When not specified, analyses were performed with in-house Perl and R scripts.
All studied samples were aligned independently with regard to their sequencing lane, and then merged by individual before identification of RNA/DNA differences.
Genomic sequences analyses.
Sequences were aligned to the current chicken genome assembly (Gallus gallus 4) using the BWA program version 0.7.0, option aln . Sequences were then filtered on mapping quality (MAPQ≥30). SAMtools rmdup command was used to remove possible PCR duplicates.
PolyA RNA sequences analysis.
Sequences were aligned with Tophat software version 2.0.5 on the chicken reference genome Galgal4 as described in .
Sequences mapping uniquely on the reference genome, without PCR duplicates and with a minimum mapping quality of 30, were selected.
Identification of RNA/DNA differences.
Sequences were locally realigned and recalibrated before SNP detection with GATK software version 1.6.11 and BamUtil (bam recab command).
SAMtools software version 0.1.19 was used with mpileup utility to detect SNPs between DNA and RNA samples from each individual. We set a maximum coverage of 10,000 for each calling to take into account as many reads as possible in the calling. SNPs were detected independently on each biological replicate.
SNPs were analyzed from VCF files obtained from SAMtools mpileup detection. For each biological replicate, only variations where DNA was homozygous either for the reference allele or for the alternative allele, and where RNA was heterozygous, were kept.
Several successive filters were applied to consider a position as a putative RDD site. We first only considered positions with a sufficient depth, keeping only candidates presenting a minimum of 15 reads both in DNA and RNA alignments. To increase the likelihood of a site to be a true RDD position by avoiding a sample artefact, we set to 2 the number of biological replicates that must carry the same modification.
We then applied several filters inherent to technical bias due to high-throughput sequencing.
As there is an over-representation of mis-called SNP in read extremities [37–39], we discarded each RDD site for which the median position of the "edited" allele among reads overlapping them was in the 10 first or 10 last bases. In accordance with previous studies , we chose to consider only the distribution of the “edited” nucleotide position, to increase the stringency of the method.
The strand bias was also considered; to be kept, a RDD candidate must present a proportion of edited allele on the forward strand close to its proportion on reverse strand (delta≤0.5).
We checked the biallelic status of each selected candidate, a third allele being detected in less than 5% of cases was considered as a sequencing error.
An additional filter was applied to ensure that the alternative nucleotide frequency in DNA was null.
The functional consequence of each RDD in each transcript was predicted using the Ensembl Variant Effect Predictor (VEP) version 71 . Non-coding splicing site regions were removed to take into account putative misaligned reads at these sites . Then, positions belonging to homopolymers (n≥5) were removed because they may generate false positive candidates .
The chicken genome assembly still lacks several assembled regions, due to sequence assembly errors or missing fragments. A fragment detected as uniquely mapped may thus be present, with several polymorphisms, at genomic regions absent from the reference sequence, but present in the DNA reads from our samples. Therefore, a last filter was performed by searching the “editing site” (40 bp surrounding the candidate locus) in the DNA reads from samples thought to be edited. This pattern was searched with fuzznuc .

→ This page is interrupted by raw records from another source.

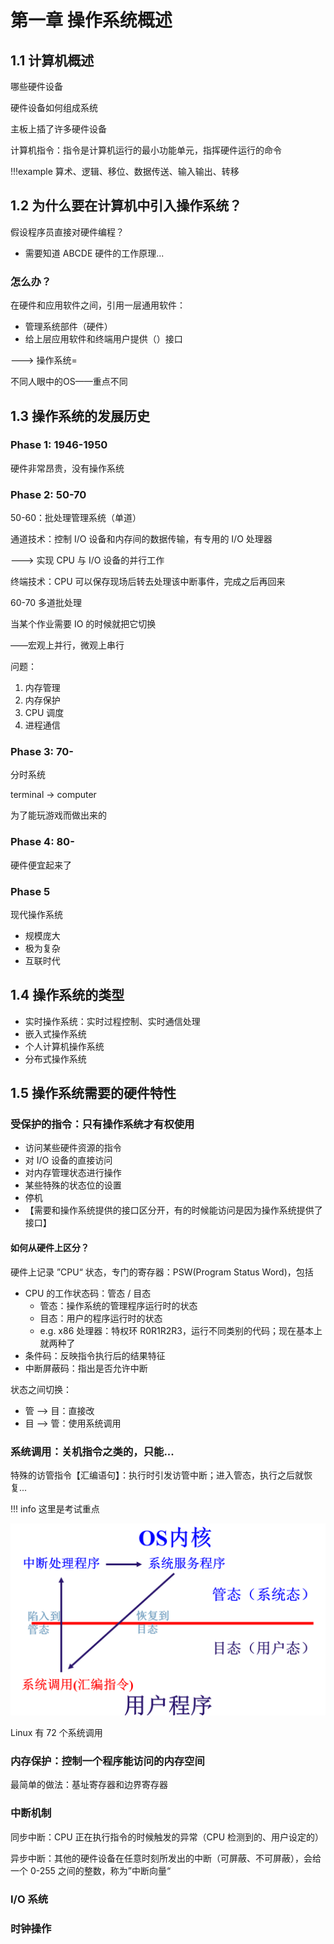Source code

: # 第一章 操作系统概述

## 1.1 计算机概述

哪些硬件设备

硬件设备如何组成系统

主板上插了许多硬件设备

计算机指令：指令是计算机运行的最小功能单元，指挥硬件运行的命令

!!!example
    算术、逻辑、移位、数据传送、输入输出、转移

## 1.2 为什么要在计算机中引入操作系统？

假设程序员直接对硬件编程？

* 需要知道 ABCDE 硬件的工作原理...

### 怎么办？

在硬件和应用软件之间，引用一层通用软件：

+ 管理系统部件（硬件）
+ 给上层应用软件和终端用户提供（）接口

---> 操作系统=

不同人眼中的OS——重点不同

## 1.3 操作系统的发展历史

### Phase 1: 1946-1950

硬件非常昂贵，没有操作系统

### Phase 2: 50-70

50-60：批处理管理系统（单道）

通道技术：控制 I/O 设备和内存间的数据传输，有专用的 I/O 处理器

---> 实现 CPU 与 I/O 设备的并行工作

终端技术：CPU 可以保存现场后转去处理该中断事件，完成之后再回来

60-70 多道批处理

当某个作业需要 IO 的时候就把它切换

——宏观上并行，微观上串行

问题：

1. 内存管理
2. 内存保护
3. CPU 调度
4. 进程通信

### Phase 3: 70-

分时系统

terminal -> computer

为了能玩游戏而做出来的

### Phase 4: 80-

硬件便宜起来了

### Phase 5

现代操作系统

+ 规模庞大
+ 极为复杂
+ 互联时代

## 1.4 操作系统的类型

+ 实时操作系统：实时过程控制、实时通信处理
+ 嵌入式操作系统
+ 个人计算机操作系统
+ 分布式操作系统

## 1.5 操作系统需要的硬件特性

### 受保护的指令：只有操作系统才有权使用

- 访问某些硬件资源的指令
- 对 I/O 设备的直接访问
- 对内存管理状态进行操作
- 某些特殊的状态位的设置
- 停机
- 【需要和操作系统提供的接口区分开，有的时候能访问是因为操作系统提供了接口】

#### 如何从硬件上区分？

硬件上记录 ”CPU“ 状态，专门的寄存器：PSW(Program Status Word)，包括 

- CPU 的工作状态码：管态 / 目态
    - 管态：操作系统的管理程序运行时的状态 
    - 目态：用户的程序运行时的状态
    - e.g. x86 处理器：特权环 R0R1R2R3，运行不同类别的代码；现在基本上就两种了
- 条件码：反映指令执行后的结果特征
- 中断屏蔽码：指出是否允许中断

状态之间切换：

+ 管 --> 目：直接改
+ 目 --> 管：使用系统调用

### 系统调用：关机指令之类的，只能...

特殊的访管指令【汇编语句】：执行时引发访管中断；进入管态，执行之后就恢复...

!!! info
    这里是考试重点

![image-20220113210930402](image-20220113.png)

Linux 有 72 个系统调用

### 内存保护：控制一个程序能访问的内存空间

最简单的做法：基址寄存器和边界寄存器

### 中断机制

同步中断：CPU 正在执行指令的时候触发的异常（CPU 检测到的、用户设定的）

异步中断：其他的硬件设备在任意时刻所发出的中断（可屏蔽、不可屏蔽），会给一个 0-255 之间的整数，称为”中断向量“

### I/O 系统

### 时钟操作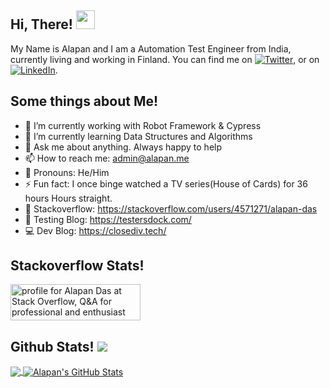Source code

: ## Hi, There! <img src="https://raw.githubusercontent.com/MartinHeinz/MartinHeinz/master/wave.gif" width="30px">

My Name is Alapan and I am a Automation Test Engineer from India, currently living and working in Finland. You can find me on [![Twitter][1.1]][1],  or on [![LinkedIn][2.1]][2].

## Some things about Me!
- 🔭 I’m currently working with Robot Framework & Cypress
- 🌱 I’m currently learning Data Structures and Algorithms
- 💬 Ask me about anything. Always happy to help
- 📫 How to reach me: admin@alapan.me
- 🤵 Pronouns: He/Him
- ⚡ Fun fact: I once binge watched a TV series(House of Cards) for 36 hours Hours straight.
- 💾 Stackoverflow: https://stackoverflow.com/users/4571271/alapan-das
- 🐞 Testing Blog: https://testersdock.com/
- 💻 Dev Blog: https://closediv.tech/

## Stackoverflow Stats!
<a href="https://stackoverflow.com/users/4571271/alapan-das"><img src="https://stackoverflow.com/users/flair/4571271.png?theme=dark" width="208" height="58" alt="profile for Alapan Das at Stack Overflow, Q&amp;A for professional and enthusiast programmers" title="profile for Alapan Das at Stack Overflow, Q&amp;A for professional and enthusiast programmers"></a>

## Github Stats! ![](https://komarev.com/ghpvc/?username=alapanme)
<a href="https://github.com/alapanme/alapanme">
  <img align="center" src="https://github-readme-stats.vercel.app/api/top-langs/?username=alapanme&hide=html,css" />
</a>
<a href="https://github.com/alapanme/alapanme">
  <img align="center" src="https://github-readme-stats.vercel.app/api/?username=alapanme&show_icons=true&theme=default&hide=contribs&line_height=32" alt="Alapan's GitHub Stats" />
</a>

<!-- Social Media Icons and URLs -->

[1.1]: http://i.imgur.com/wWzX9uB.png
[2.1]: https://raw.githubusercontent.com/MartinHeinz/MartinHeinz/master/linkedin-3-16.png
[1]: https://twitter.com/alapanme
[2]: https://www.linkedin.com/in/alapandas/
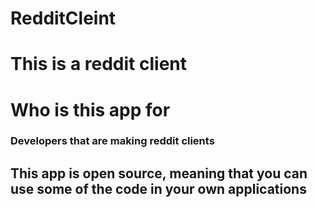 # RedditCleint
# This is a reddit client

# Who is this app for
### Developers that are making reddit clients


## This app is open source, meaning that you can use some of the code in your own applications
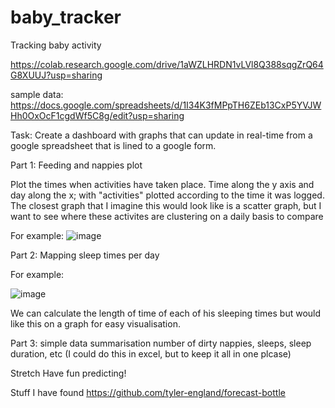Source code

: # baby_tracker
Tracking baby activity

https://colab.research.google.com/drive/1aWZLHRDN1vLVl8Q388sqgZrQ64G8XUUJ?usp=sharing

sample data: https://docs.google.com/spreadsheets/d/1I34K3fMPpTH6ZEb13CxP5YVJWHh0OxOcF1cgdWf5C8g/edit?usp=sharing

Task:
Create a dashboard with graphs that can update in real-time from a google spreadsheet that is lined to a google form.

Part 1: Feeding and nappies plot 

Plot the times when activities have taken place. Time along the y axis and day along the x; with "activities" plotted according to the time it was logged. The closest graph that I imagine this would look like is a scatter graph, but I want to see where these activites are clustering on a daily basis to compare

For example:
![image](https://github.com/JulesMarz/baby_tracker/assets/40864686/a7cb1739-6b7b-4693-b951-6b6fc3867d26)


Part 2: Mapping sleep times per day

For example:

![image](https://github.com/JulesMarz/baby_tracker/assets/40864686/3669c40a-0f98-4392-839e-afd6068f615d)


We can calculate the length of time of each of his sleeping times but would like this on a graph for easy visualisation.

Part 3: simple data summarisation
number of dirty nappies, sleeps, sleep duration, etc (I could do this in excel, but to keep it all in one plcase)

Stretch
Have fun predicting!



Stuff I have found
https://github.com/tyler-england/forecast-bottle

Validation assays and editing characterization
We first checked the homozygous status of RDD sites by Sanger sequencing of DNA. The 8 biological replicates were tested. Primers were designed using PyroMark Assay Design software to allow further cDNA pyrosequencing (S1 Table).
RDD sites were tested on a Qiagen PyroMark Q24 sequencer. Primers were designed with PyroMark Assay Design software (S1 Table). PCR products were made using PyroMark PCR Kit (Qiagen). We performed the analyses through the PyroMark Q24 1.0.10 software with default analysis parameters.
Tissue and stage effects on the editing level were tested through an analysis of variance in a model taking into account tissues, stages and the interaction between tissues and stages for each tested candidate.
In Silico prediction of protein structure and function.
To predict the putative effect of the editing conversions on protein structure and function, we used several bioinformatic tools: SIFT is based on sequence homology and the physical properties of amino acids (http://sift.bii.a-star.edu.sg/); PolyPhen2 uses physical and comparative considerations (http://genetics.bwh.harvard.edu/pph2/); MutationAssessor is based on evolutionary conservation of the affected amino acid in protein homologs (http://mutationassessor.org/); CHASM (computed using CRAVAT 3.0: http://www.cravat.us/) is based on the probability that a modification gives the cells a selective survival advantage; ProSMS predicts protein stability changes due to single amino acid modifications (http://babel.ucmp.umu.se/prosms/).
DNA and RNA sequences were obtained from the same samples of chicken embryos. On average, 141,534,451 DNA reads and 65,302,559 RNA reads were aligned and analyzed for each embryo. The genome coverage reaches 93% for DNA reads and 22% for the RNA reads. A summary of DNA and RNA sequences aligned to the Galgal4 chicken assembly is presented in Table 1.
Data filtering—detection of biases
The first step was to detect RDD sites, i.e. positions homozygous in DNA and presenting an alternative sequence in RNA. To consider a position as a potential candidate, we fixed a minimum read-depth threshold of 15 both in DNA and RNA alignments for each embryo. We kept only candidates for which the alternative nucleotide frequency in DNA was null (Fig 1A). A total of 1,327 RDD sites met this criterion. The next filtering steps are aiming to avoid common pitfalls in sequences analysis thus increasing the robustness of the results (Fig 1). To avoid putative false positive due to an artifact present only in one sample, we only considered RDD sites detected in at least 2 biological replicates. We ended up with 324 RDD sites (Fig 1B).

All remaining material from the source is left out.